PreviousNextContents

Macintosh File Systems

 

Your Macintosh computer needs fast and easy access a tremendous amount of information in order to function and perform its various tasks. In particular, it must be able to access the system files, application programs, and other data as you work. This data may be stored on a variety of physical devices, including hard drives, floppy drives, CD-ROMs, memory cards, etc. In order to provide a consistent interface to these various physical devices the Macintosh File Systems were developed. To fully understand and appreciate how your Macintosh works and some of the things that may go wrong with it, you need to have some understanding of the Macintosh File Systems. Although this is a complex and somewhat technical subject, a general overview of the file systems will make you a more informed Macintosh user. In particular, the importance of preventative maintenance and backups should become apparent. You will also gain a better understanding of what is going on with your computer and drives when problems do develop.

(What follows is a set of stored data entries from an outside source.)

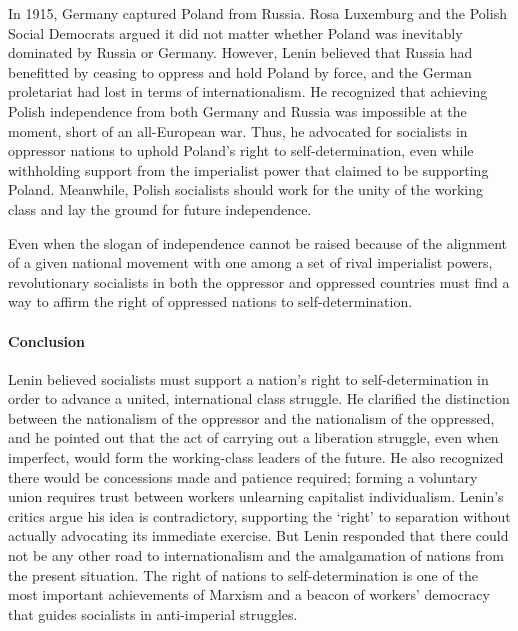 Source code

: In 1915, Germany captured Poland from Russia. Rosa Luxemburg and the Polish Social Democrats argued it did not matter whether Poland was inevitably dominated by Russia or Germany. However, Lenin believed that Russia had benefitted by ceasing to oppress and hold Poland by force, and the German proletariat had lost in terms of internationalism. He recognized that achieving Polish independence from both Germany and Russia was impossible at the moment, short of an all-European war. Thus, he advocated for socialists in oppressor nations to uphold Poland's right to self-determination, even while withholding support from the imperialist power that claimed to be supporting Poland. Meanwhile, Polish socialists should work for the unity of the working class and lay the ground for future independence.

Even when the slogan of independence cannot be raised because of the alignment of a given national movement with one among a set of rival imperialist powers, revolutionary socialists in both the oppressor and oppressed countries must find a way to affirm the right of oppressed nations to self-determination.

\paragraph{Conclusion}

Lenin believed socialists must support a nation's right to self-determination in order to advance a united, international class struggle. He clarified the distinction between the nationalism of the oppressor and the nationalism of the oppressed, and he pointed out that the act of carrying out a liberation struggle, even when imperfect, would form the working-class leaders of the future. He also recognized there would be concessions made and patience required; forming a voluntary union requires trust between workers unlearning capitalist individualism. Lenin's critics argue his idea is contradictory, supporting the `right' to separation without actually advocating its immediate exercise. But Lenin responded that there could not be any other road to internationalism and the amalgamation of nations from the present situation. The right of nations to self-determination is one of the most important achievements of Marxism and a beacon of workers' democracy that guides socialists in anti-imperial struggles.
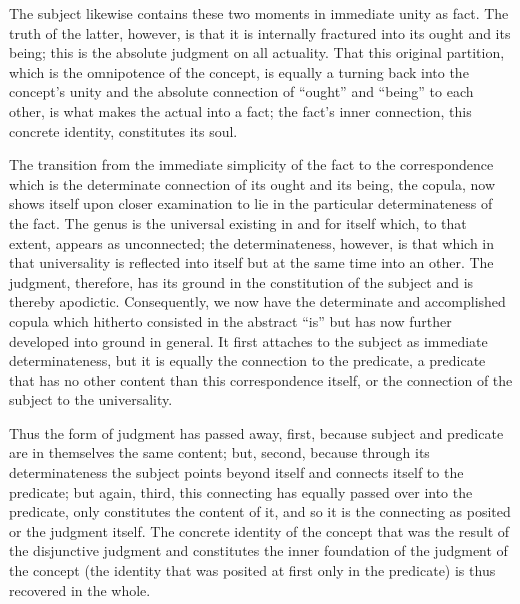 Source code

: The subject likewise contains
these two moments in immediate unity as fact.
The truth of the latter, however,
is that it is internally fractured
into its ought and its being;
this is the absolute judgment on all actuality.
That this original partition,
which is the omnipotence of the concept,
is equally a turning back into the concept's unity
and the absolute connection of “ought” and “being” to each other,
is what makes the actual into a fact;
the fact's inner connection,
this concrete identity, constitutes its soul.

The transition from the immediate simplicity of the fact
to the correspondence which is the determinate connection
of its ought and its being, the copula,
now shows itself upon closer examination
to lie in the particular determinateness of the fact.
The genus is the universal existing in and for itself
which, to that extent, appears as unconnected;
the determinateness, however, is that
which in that universality is reflected into itself
but at the same time into an other.
The judgment, therefore, has its ground
in the constitution of the subject
and is thereby apodictic.
Consequently, we now have
the determinate and accomplished copula
which hitherto consisted in the abstract “is”
but has now further developed into ground in general.
It first attaches to the subject as immediate determinateness,
but it is equally the connection to the predicate,
a predicate that has no other content than
this correspondence itself,
or the connection of the subject to the universality.

Thus the form of judgment has passed away,
first, because subject and predicate are
in themselves the same content;
but, second, because through its determinateness
the subject points beyond itself
and connects itself to the predicate;
but again, third, this connecting has
equally passed over into the predicate,
only constitutes the content of it,
and so it is the connecting as posited
or the judgment itself.
The concrete identity of the concept
that was the result of the disjunctive judgment
and constitutes the inner foundation of
the judgment of the concept
(the identity that was posited
at first only in the predicate)
is thus recovered in the whole.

The two most common Macintosh File Systems are the original Hierarchical File System Standard (HFS Standard or HFS) and the newer Hierarchical File System Extended (HFS Extended, HFS Plus, or HFS+). The original HFS file system was developed in the days of the original 400K floppy disk. At that time a 20 MB hard drive was considered a huge storage device. The HFS Extended format was developed primarily to make more efficient use of storage space on large drives. It is now the format most commonly used on the Macintosh and the format that we will focus on here. However, before delving into HFS Extended we will need to introduce a few basic concepts.

To allow computers to work in a consistent way with a variety of physical devices, a number of abstractions have been developed. Perhaps the most basic is the bit. A bit is the smallest unit of information that can be accessed by a computer and can be represented as a 0 or a 1. It may be stored in different devices in different ways. For example, a bit on a hard disk drive is stored as a magnetic trace, whereas on a CD-ROM it is stored as a pit on the disk. Within the computer circuitry a bit may be simply a pulse of electricity. Larger chunks of information are the byte and the word. A byte is simply eight bits and a word is two bytes. All information in the computer is encoded in the form of bits, bytes, and words.

The data storage device has been abstracted as a logical device called a volume. The computer recognizes a volume as one "device". It may actually be a floppy disk, one partition on a hard drive, a CD-ROM drive, etc. Note that one physical device, such as a single hard drive that has been partitioned, can be seen as multiple volumes by the file system. Data is stored on volumes in the form of files. A file is simply a named collection of bits. It may contain representations of user data, system data, programs, or even the structures used to keep track of where other files are stored. Macintosh files are currently split into two parts called forks–the data fork and the resource fork. It is possible for either fork to contain no data.

Both HFS and HFS Extended are specifications for how data and the information necessary to retrieve that data are stored on volumes. Volumes are divided into 512 byte logical blocks called sectors. The sector is an abstraction from the "sector" of a disk platter. The typical hard drive platter is divided into sectors of 512 bytes. Sectors are numbered from 0 and continuing to the last one on the volume. Space on a volume is allocated as a group of consecutive sectors called an allocation block. The size of the allocation block is set at the time the volume is initialized. The most common allocation block size is 4 K (8 sectors). There can be at most 2^32 allocation blocks on a volume. The file system attempts to provide allocation blocks for a file in a fixed size group called a clump. A larger clump size tends to decrease file fragmentation, but can result in wasted space being left at the end of the file. Finally, a series of contiguous allocation blocks that store a file on a volume is called an extent of the file.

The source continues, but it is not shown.